Selon l’article R.1454-19-1 du code du travail, le bureau de jugement du conseil de prud’hommes peut ordonner toutes mesures nécessaires à la conservation des preuves ou des objets litigieux.
Il est admis que le juge dispose, en matière de production forcée, d’une simple faculté dont l’exercice est laissé à son pouvoir discrétionnaire.

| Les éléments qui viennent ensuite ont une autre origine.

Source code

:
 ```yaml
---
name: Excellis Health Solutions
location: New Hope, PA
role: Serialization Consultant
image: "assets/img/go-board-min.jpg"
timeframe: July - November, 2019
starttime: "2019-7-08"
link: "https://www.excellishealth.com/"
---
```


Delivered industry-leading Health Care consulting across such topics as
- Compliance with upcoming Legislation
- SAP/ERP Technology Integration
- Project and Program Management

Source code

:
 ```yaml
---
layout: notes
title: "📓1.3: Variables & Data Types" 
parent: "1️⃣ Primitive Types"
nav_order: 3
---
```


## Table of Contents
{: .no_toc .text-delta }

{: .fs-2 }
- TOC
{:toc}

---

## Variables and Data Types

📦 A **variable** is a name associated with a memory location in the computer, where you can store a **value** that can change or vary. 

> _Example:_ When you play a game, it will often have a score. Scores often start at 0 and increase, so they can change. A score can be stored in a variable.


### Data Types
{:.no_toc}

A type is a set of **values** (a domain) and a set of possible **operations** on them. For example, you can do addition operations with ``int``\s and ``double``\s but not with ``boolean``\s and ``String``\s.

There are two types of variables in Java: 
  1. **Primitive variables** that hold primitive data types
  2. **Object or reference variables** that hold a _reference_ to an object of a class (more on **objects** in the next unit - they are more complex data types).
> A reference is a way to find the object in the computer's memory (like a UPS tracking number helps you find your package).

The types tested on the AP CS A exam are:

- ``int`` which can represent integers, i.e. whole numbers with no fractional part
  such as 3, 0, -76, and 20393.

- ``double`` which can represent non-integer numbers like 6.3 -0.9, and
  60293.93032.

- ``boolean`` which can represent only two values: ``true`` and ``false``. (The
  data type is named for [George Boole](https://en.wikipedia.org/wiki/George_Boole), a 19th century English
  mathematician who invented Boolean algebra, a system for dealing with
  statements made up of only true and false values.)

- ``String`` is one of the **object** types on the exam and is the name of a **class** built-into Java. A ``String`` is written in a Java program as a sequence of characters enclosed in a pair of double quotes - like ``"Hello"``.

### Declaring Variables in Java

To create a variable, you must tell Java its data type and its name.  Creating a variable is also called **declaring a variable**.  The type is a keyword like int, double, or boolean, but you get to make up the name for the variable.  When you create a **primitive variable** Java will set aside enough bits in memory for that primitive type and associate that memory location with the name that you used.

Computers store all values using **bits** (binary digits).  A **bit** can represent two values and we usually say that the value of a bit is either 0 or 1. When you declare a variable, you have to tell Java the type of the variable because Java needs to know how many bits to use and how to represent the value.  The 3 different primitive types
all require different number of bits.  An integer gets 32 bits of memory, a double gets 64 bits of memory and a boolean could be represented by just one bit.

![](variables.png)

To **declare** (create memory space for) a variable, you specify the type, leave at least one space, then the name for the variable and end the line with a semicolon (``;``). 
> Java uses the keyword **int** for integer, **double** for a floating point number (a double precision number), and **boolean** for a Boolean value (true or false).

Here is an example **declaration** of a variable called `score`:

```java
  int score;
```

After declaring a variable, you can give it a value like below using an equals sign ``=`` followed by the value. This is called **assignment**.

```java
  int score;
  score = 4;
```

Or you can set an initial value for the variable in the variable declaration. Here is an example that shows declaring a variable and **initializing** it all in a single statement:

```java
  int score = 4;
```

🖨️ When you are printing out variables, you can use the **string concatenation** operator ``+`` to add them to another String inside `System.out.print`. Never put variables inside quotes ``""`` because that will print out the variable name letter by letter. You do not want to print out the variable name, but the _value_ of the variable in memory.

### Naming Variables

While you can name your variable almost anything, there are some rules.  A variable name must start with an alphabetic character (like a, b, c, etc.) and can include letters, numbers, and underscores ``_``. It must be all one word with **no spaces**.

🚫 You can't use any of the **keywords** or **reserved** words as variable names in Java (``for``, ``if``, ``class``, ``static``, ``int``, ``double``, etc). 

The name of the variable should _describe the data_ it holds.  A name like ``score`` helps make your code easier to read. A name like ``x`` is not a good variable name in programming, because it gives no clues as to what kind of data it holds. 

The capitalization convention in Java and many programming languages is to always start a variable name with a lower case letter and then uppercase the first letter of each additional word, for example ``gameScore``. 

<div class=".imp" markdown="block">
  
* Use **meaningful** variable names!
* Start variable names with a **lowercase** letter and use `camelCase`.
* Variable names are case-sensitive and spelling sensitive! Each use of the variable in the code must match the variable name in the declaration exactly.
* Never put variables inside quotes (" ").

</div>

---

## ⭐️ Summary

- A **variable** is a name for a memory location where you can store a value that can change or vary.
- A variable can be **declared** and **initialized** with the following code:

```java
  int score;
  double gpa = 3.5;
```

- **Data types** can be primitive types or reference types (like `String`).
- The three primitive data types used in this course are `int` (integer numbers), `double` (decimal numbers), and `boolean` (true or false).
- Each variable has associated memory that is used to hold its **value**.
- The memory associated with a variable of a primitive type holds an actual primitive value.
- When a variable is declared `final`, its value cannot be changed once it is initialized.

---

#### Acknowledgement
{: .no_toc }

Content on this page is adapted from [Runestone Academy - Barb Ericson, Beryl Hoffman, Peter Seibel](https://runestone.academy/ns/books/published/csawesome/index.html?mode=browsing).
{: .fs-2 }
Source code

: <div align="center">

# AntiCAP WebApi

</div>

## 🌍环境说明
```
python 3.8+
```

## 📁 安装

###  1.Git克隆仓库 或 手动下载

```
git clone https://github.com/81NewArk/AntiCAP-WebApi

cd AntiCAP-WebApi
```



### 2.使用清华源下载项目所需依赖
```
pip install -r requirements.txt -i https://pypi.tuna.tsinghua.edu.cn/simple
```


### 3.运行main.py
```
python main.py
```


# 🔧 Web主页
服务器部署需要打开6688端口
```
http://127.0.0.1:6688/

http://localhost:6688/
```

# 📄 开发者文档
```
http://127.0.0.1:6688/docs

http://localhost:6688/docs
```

En l’espèce, la cour observe tout d’abord que Mme [G] n’a ni fait usage de sa possibilité de saisir le conseil de prud’hommes, statuant en référé, ni saisi le conseiller de la mise en état, à hauteur d’appel, afin d’obtenir la communication, sous astreinte, des pièces qu’elle sollicite, ce qui permet de relativiser la nécessité de faire droit à une telle demande à ce stade du dossier.
La cour constate ensuite que les pièces dont la communication est sollicitée par Mme [G] ne sont pas nécessaires pour rapporter la preuve du fait que la salariée aurait dû bénéficier de la classification de niveau VII dès le 1er janvier 2012 et qu’elles ne sont pas plus nécessaires pour permettre à Mme [G] de chiffrer ses demandes de rappel de salaires dès lors qu’elle ne démontre pas qu’elle est ou était dans une situation strictement comparable à celle des autres salariés concernés par sa demande de communication de pièces.
La cour relève enfin que la CNAF produit:
— le référentiel d’emploi et de compétences de chef de projet SI,
— le référentiel d’emploi et de compétences de chef de projet stratégique SI
— la cartographie des emplois DSI, faisant apparaître les emplois de la famille 13 et de la famille 17,
— l’entretien d’évaluation de M. [P], ayant eu lieu le 8 mars 2017, dans lequel il apparaît que son libellé d’emploi avant transfert de son contrat de travail était chef de projet informatique cat.D et que son libellé d’emploi après transfert était Consultant Moa du SI référent niveau VII,
et que Mme [G] produit également le barème des appointements mensuels par coefficient à jour en mai 2012 puis remis à jour en mai 2017, de sorte que la salariée dispose de suffisamment d’éléments de nature à lui permettre de procéder au calcul de ses rappels de salaires sans qu’il ne soit nécessaire d’ordonner à la CNAF de lui communiquer des pièces complémentaires.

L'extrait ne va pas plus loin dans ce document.